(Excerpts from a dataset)
Content starts
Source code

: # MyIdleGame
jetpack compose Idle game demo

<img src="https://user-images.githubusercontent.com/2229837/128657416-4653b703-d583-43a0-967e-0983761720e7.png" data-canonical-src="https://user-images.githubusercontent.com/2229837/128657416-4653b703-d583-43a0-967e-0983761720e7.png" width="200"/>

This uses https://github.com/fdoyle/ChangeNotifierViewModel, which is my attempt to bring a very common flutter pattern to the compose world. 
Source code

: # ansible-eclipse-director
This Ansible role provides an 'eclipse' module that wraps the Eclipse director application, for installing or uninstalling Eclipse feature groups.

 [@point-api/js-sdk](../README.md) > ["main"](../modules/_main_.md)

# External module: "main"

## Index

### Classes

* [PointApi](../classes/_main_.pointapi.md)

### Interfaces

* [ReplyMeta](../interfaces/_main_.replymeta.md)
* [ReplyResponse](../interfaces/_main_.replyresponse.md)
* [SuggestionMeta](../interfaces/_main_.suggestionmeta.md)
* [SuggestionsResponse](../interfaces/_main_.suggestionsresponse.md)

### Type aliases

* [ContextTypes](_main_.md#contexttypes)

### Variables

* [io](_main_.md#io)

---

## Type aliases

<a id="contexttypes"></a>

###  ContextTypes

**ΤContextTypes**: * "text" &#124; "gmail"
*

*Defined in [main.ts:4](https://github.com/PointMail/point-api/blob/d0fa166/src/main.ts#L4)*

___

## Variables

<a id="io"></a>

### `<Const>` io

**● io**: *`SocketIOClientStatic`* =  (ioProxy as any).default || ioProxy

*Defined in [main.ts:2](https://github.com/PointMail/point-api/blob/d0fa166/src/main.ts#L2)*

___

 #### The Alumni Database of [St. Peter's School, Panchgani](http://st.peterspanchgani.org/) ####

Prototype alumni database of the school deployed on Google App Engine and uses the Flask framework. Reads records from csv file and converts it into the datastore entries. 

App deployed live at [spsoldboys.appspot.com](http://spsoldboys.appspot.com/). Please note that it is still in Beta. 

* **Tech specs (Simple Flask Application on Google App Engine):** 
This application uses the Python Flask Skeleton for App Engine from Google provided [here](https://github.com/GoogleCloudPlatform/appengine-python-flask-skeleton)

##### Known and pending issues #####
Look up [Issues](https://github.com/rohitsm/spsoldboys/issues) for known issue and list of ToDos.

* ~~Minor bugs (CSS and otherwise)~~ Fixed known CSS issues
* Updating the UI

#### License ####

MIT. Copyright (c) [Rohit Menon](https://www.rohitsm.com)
Content ends
» **YOUR TASK**:
Could you please give the number of lines in the data above that contain the word "This"? Only the number is needed.

» **ANSWER TO THE EXERCISE**:
3